Letters from Dom: A Mother’s Love

A Mother’s Love

Not too long ago, it was the Feast of Our Lady’s Assumption; this is a recount of how Mary, on that day, interceded directly in my life.

Have you ever had one of those weeks that you’re so busy, by the end of the week you feel like you’ve run a marathon? I was having one of those weeks, but it was only Wednesday and I had already sprinted two marathons (Monday and Tuesday). I had to complete four weeks worth of work, in one week; it was due by Friday and I was about 20% done by Wednesday morning. Needless to say, I was stressed to the max and really starting to freak out.

By midday, I decided to take a break and go for mass at a chapel near by (being a Holy day of obligation). The mass was packed and after Communion I couldn’t return to my spot where I was standing at the back, so just stood where I could find space and prayed. As I said my Hail Mary’s, I expressed my stressful situation to Mary. I was immediately met with an image in my mind. This was an image of the most comforting experience I could imagine – me lying in my Mother’s lap and her stroking my hair gently (What?! I’m not a big baby, you are!).

I couldn’t believe it, but I was overcome by a sense of calm. I am certain this was Mary telling me that it’s okay, and things will work out. Now that I reflect on it, the place where I was standing (after Communion) which is on the opposite side of my usual spot was almost in the foyer and actually in front of a statue of Mary too (I’m only realising this detail now, that I am trying to replay these events in my mind to write this article). Believe it or not, it’s the truth.

I returned back to work and as any good Mother would, Mary didn’t stop there, to help her child. Within an hour or two, my boss approaches me and tells me we have an extension on the work, we have an extra three weeks. The amount of relief that overcame me was insane. I couldn’t thank Mary and Our Lord enough for this mercy.

It was a Wednesday and I recently started going for Holy Hour prayers on Wednesday nights after work. But this Wednesday I knew I had a tight deadline and was most likely not going to make it. Thanks to Mary’s intercession I could now make it. I went also to say thank you, profusely. As I knelt down in silent reflection, in front of The King and all his Glory I began to sob with relief, as I knew the burden that had just been lifted from my shoulders, the anxiety and stress I had been spared – Ask and ye shall receive ;).

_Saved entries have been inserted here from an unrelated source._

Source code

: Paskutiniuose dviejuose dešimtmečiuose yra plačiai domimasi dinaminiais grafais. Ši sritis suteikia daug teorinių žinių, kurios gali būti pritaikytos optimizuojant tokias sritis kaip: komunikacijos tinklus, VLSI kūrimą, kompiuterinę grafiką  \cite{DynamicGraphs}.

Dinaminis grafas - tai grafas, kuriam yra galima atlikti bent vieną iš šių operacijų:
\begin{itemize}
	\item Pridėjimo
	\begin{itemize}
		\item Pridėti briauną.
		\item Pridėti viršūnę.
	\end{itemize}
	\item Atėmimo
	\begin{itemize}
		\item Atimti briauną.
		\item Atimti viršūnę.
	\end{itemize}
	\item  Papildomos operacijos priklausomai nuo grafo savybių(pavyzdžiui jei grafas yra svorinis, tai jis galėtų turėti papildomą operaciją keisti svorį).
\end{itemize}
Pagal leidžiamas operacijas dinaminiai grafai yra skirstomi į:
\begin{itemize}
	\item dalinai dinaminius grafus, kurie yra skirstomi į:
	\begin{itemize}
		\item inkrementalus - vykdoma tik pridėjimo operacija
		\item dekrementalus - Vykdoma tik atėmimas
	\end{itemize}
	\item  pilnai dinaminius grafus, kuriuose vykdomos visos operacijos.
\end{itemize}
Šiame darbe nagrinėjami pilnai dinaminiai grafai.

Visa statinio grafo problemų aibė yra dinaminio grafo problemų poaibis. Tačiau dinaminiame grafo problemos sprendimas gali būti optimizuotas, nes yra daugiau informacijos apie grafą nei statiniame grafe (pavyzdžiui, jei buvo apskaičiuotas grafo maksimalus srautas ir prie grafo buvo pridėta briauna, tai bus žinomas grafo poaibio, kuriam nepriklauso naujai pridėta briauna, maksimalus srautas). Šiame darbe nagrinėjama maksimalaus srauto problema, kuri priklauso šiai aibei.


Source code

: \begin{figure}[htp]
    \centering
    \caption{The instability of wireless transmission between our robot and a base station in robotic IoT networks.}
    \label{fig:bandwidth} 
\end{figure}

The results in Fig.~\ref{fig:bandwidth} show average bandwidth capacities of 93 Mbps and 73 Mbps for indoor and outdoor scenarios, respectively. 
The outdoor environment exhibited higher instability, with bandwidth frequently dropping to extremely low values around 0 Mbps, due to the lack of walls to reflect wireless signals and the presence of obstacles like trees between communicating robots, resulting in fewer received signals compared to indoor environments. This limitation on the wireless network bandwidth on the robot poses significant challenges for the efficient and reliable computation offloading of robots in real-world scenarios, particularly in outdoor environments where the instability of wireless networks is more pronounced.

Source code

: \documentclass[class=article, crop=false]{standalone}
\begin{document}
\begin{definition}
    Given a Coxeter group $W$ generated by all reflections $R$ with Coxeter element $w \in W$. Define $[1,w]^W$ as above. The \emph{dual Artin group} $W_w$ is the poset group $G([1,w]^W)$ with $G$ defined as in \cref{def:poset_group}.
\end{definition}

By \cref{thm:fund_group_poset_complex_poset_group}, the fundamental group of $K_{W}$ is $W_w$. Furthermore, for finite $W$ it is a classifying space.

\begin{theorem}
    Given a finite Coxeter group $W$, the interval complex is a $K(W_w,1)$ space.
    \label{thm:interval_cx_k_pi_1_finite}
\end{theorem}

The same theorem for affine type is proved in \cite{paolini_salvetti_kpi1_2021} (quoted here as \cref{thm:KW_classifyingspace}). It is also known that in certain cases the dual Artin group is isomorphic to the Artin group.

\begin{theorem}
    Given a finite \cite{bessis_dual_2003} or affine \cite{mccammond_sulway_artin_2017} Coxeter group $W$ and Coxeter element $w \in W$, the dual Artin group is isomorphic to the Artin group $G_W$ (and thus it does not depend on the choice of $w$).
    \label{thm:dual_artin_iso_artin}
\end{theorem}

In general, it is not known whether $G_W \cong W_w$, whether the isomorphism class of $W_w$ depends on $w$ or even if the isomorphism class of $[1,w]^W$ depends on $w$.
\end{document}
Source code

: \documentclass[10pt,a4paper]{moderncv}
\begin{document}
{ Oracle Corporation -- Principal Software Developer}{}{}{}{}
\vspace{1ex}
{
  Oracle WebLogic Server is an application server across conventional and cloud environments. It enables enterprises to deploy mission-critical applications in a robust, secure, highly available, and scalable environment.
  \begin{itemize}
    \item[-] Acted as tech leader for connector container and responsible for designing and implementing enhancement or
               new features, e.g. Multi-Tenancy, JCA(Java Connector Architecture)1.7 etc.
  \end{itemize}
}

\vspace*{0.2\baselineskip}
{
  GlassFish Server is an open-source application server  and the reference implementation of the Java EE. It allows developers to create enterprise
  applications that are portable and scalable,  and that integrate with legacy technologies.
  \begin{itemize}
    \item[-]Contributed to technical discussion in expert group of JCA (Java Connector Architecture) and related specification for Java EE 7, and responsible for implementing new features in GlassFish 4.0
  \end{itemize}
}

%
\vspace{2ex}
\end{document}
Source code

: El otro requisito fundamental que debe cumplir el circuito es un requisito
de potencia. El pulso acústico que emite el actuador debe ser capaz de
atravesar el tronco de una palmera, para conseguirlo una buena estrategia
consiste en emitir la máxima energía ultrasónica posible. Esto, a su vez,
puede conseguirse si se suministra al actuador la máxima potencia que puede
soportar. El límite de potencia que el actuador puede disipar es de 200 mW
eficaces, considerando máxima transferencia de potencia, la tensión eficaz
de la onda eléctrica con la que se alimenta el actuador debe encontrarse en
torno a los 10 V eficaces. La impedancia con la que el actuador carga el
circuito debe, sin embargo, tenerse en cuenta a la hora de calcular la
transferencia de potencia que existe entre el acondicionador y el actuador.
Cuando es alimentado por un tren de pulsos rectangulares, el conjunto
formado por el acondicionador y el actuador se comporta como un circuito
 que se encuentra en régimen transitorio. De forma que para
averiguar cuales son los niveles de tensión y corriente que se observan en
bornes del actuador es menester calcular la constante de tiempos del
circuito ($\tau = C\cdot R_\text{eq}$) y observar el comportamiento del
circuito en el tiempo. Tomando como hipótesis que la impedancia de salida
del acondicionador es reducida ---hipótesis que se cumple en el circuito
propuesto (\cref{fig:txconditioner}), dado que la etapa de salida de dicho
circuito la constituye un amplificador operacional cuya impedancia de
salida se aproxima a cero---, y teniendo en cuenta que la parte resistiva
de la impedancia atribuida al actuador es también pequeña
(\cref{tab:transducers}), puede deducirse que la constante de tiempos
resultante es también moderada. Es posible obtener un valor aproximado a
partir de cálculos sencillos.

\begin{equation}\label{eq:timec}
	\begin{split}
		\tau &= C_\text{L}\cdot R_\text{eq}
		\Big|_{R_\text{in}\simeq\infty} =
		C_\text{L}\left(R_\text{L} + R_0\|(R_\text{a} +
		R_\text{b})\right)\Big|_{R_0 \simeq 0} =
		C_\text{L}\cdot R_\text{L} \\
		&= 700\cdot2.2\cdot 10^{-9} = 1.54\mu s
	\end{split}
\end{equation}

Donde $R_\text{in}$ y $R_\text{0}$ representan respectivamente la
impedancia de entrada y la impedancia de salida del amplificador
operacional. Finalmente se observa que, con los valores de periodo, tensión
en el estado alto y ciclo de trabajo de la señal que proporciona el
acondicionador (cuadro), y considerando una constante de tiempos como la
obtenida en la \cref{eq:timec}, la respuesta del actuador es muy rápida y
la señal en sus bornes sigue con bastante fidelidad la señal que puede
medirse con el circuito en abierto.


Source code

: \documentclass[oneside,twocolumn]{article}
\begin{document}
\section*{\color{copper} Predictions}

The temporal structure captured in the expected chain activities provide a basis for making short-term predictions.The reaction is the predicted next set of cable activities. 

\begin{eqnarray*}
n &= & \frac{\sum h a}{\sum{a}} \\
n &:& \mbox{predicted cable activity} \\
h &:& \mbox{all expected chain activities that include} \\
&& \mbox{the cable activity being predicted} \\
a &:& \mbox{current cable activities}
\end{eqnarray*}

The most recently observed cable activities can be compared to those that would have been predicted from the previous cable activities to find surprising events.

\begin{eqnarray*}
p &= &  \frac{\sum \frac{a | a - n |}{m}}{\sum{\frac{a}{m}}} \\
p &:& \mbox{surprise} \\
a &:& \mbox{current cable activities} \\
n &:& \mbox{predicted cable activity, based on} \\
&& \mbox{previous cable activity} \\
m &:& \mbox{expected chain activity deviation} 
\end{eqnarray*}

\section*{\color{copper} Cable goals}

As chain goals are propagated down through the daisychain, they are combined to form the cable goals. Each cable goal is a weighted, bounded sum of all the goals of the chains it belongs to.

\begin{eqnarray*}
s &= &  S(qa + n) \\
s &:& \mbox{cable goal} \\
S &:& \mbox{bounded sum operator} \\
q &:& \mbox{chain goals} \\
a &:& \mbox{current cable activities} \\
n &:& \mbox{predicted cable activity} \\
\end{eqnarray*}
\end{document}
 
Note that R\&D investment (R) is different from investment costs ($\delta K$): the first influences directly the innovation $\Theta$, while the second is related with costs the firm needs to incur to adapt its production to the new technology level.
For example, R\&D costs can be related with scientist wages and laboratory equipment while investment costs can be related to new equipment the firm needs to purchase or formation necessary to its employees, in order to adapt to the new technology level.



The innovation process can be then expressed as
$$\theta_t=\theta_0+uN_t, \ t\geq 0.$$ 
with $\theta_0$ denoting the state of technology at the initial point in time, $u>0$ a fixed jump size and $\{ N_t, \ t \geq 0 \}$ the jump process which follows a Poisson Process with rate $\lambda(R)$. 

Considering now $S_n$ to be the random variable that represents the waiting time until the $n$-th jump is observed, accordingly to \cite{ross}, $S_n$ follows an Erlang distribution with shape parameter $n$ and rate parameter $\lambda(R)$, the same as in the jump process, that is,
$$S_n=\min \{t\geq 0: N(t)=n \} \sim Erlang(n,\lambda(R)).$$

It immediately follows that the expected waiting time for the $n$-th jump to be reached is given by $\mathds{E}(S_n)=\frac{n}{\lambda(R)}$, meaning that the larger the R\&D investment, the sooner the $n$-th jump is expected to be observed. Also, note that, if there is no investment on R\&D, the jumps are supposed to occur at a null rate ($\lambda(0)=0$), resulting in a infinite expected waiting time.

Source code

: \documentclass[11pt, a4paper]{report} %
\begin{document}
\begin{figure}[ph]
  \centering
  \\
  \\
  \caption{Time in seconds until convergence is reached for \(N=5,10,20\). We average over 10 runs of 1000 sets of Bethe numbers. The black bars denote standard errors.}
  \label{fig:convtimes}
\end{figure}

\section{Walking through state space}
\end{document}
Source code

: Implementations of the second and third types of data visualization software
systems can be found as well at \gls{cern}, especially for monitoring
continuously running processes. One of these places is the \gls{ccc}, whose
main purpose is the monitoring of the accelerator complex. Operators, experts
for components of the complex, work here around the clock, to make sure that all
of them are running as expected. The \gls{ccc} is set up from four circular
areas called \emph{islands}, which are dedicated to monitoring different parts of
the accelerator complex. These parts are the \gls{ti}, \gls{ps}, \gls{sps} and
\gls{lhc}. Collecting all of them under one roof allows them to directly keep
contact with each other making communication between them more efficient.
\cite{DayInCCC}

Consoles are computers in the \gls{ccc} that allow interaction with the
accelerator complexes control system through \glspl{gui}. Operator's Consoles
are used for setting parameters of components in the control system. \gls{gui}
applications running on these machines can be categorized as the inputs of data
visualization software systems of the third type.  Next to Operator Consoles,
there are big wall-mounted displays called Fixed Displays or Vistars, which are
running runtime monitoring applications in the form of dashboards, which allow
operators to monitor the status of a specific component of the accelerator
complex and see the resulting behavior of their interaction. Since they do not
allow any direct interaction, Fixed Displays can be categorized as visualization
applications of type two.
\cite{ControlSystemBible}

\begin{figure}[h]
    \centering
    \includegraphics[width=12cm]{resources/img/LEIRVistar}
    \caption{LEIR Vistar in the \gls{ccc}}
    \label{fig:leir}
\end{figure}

Soon after, another thought hit me like a left hook from prime time Tyson in ’86. Not only did Mary remove the burden of a crazy deadline, but she also opened the door for me to visit her – I could only see what I wanted, but she what wanted was for me to visit her. I thought of my mother, and how she might feel the same way when I eventually move out of the family home (which is not too far away from happening). I’m very close to my mother and safe to say, it was very hard to hold back the waterworks (Okay, maybe I’m the big baby).

Salve Regina.

I really wouldn’t be able to finish this article if I didn’t reference a movie, in this case, Sister Act, for a great rendition of ‘Hail Holy Queen Enthroned Above’.